Ahirette insan, kendi amel defteri ile karşılaşacaktır. Eğer dünyada Allah`ı razı etmek için samimi bir çaba gösterdiyse, kolay bir hesap ile sorguya çekilecek ve güzellikle cennete girecektir. Allah (c.c) ayetinde şöyle buyurmaktadır.
Artık kimin kitabı sağ yanından verilirse, O, kolay bir hesap (sorgu) ile sorguya çekilecek, Ve kendi yakınlarına sevinç içinde dönmüş olacaktır. (İnşikak Suresi, 7-9)
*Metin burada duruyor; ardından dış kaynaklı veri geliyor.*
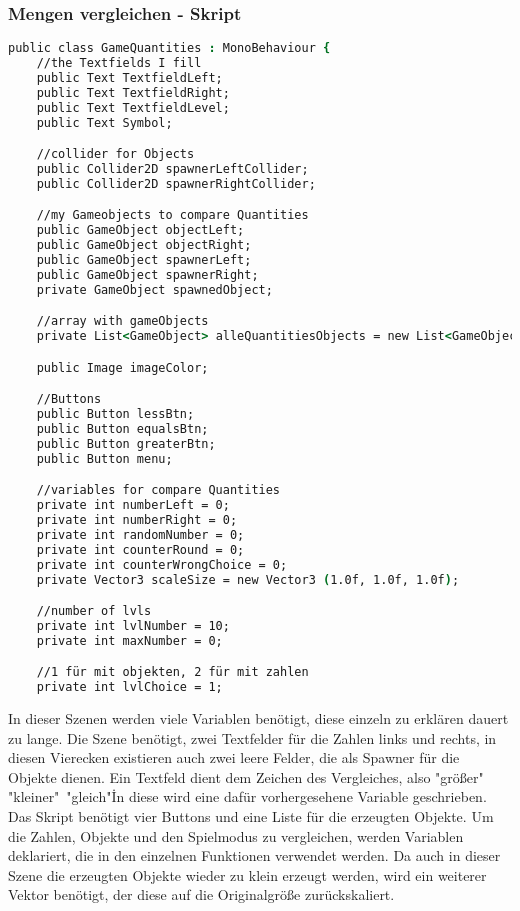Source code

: \subsubsection{Mengen vergleichen - Skript}
\begin{lstlisting}[language=csh, caption={GameQuantities.cs Variablen-Deklaration}]
public class GameQuantities : MonoBehaviour {
	//the Textfields I fill
	public Text TextfieldLeft;
	public Text TextfieldRight;
	public Text TextfieldLevel;
	public Text Symbol;

	//collider for Objects
	public Collider2D spawnerLeftCollider;
	public Collider2D spawnerRightCollider;

	//my Gameobjects to compare Quantities
	public GameObject objectLeft;
	public GameObject objectRight;
	public GameObject spawnerLeft;
	public GameObject spawnerRight;
	private GameObject spawnedObject;

	//array with gameObjects
	private List<GameObject> alleQuantitiesObjects = new List<GameObject>(40);

	public Image imageColor;

	//Buttons
	public Button lessBtn;
	public Button equalsBtn;
	public Button greaterBtn;
	public Button menu;

	//variables for compare Quantities
	private int numberLeft = 0;
	private int numberRight = 0;
	private int randomNumber = 0;
	private int counterRound = 0;
	private int counterWrongChoice = 0;
	private Vector3 scaleSize = new Vector3 (1.0f, 1.0f, 1.0f);

	//number of lvls
	private int lvlNumber = 10;
	private int maxNumber = 0;

	//1 für mit objekten, 2 für mit zahlen
	private int lvlChoice = 1;
\end{lstlisting}
In dieser Szenen werden viele Variablen benötigt, diese einzeln zu erklären dauert zu lange. Die Szene benötigt, zwei Textfelder für die Zahlen links und rechts, in diesen Vierecken existieren auch zwei leere Felder, die als Spawner für die Objekte dienen. Ein Textfeld dient dem Zeichen des Vergleiches, also "größer"\, "kleiner"\, "gleich"\. In diese wird eine dafür vorhergesehene Variable geschrieben. Das Skript benötigt vier Buttons und eine Liste für die erzeugten Objekte. Um die Zahlen, Objekte und den Spielmodus zu vergleichen, werden Variablen deklariert, die in den einzelnen Funktionen verwendet werden. Da auch in dieser Szene die erzeugten Objekte wieder zu klein erzeugt werden, wird ein weiterer Vektor benötigt, der diese auf die Originalgröße zurückskaliert.\\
Ama eğer o zulmedenlerdense, dünya hayatında tüm amellerini karşısında bulacak, elleri ve derileri kendi aleyhine şahitlik edecektir. Dünyadayken onu bir an bile yalnız bırakmayan gizli şahitlerin tümü, hesap günü şahitlik yapmak üzere bir araya geleceklerdir. Hiçbir şey eksik bırakılmayacak, bu kişi, tüm yapıp ettiklerini tam olarak karşısında bulacaktır. İnşikak Suresi'nde Rabbimiz şöyle buyurmaktadır:
Kimin de kitabı ardından verilirse, O da, helak (yok olma)yı çağıracak, Çılgın alevli ateşe girecek. (İnşikak Suresi, 10-12)
İnsanın, yaşadığı her an bu gerçeği unutmaması gerekmektedir. Çünkü her kişinin ahirette kendi kazandıklarını öğrenmesinin ardından, sonsuz hayatı için Allah (c.c) hüküm verecektir. Bunun için insanın, dünyada sürekli bir imtihan ortamında olduğunu bilmesi, burada geçirdiği kısıtlı süre boyunca Allah (c.c)`ı razı etmesi ve Allah (c.c)`tan gereği gibi korkması gerekmektedir. Allah (c.c)`tan gereğince korkanlar, dünya hayatında Allah (c.c)`ın emir ve yasaklarına titizlik gösteren, yalnızca Allah (c.c)`ın belirlediği ve istediği şekilde hareket eden ve sadece ahiret beklentisi içinde olan müminlerdir.
İnsan, ancak Allah (c.c)`tan korkup sakınırsa kurtuluş bulabilir. Ve Allah (c.c) korkusu, yalnızca iman edenlere mahsustur. Çünkü ahiretin, oradaki zorlu hesap ortamının, yaşanacak olan acı bir azabın varlığına iman edenler, bunun kesin bir gerçek olduğunun farkına varanlar, yalnızca müminlerdir. Bu gerçekten habersiz olanlar, yaşamlarını Allah korkusu üzerine değil de, insanların rızası ve geçici dünya zevkleri için geçirenler ise, inanmadıkları veya belki de sürekli şüphe içinde tereddüt ettikleri ahiret hayatının gerçekliğini, oraya gittiklerinde ve zorlu azapla karşılaştıklarında anlayacaklardır.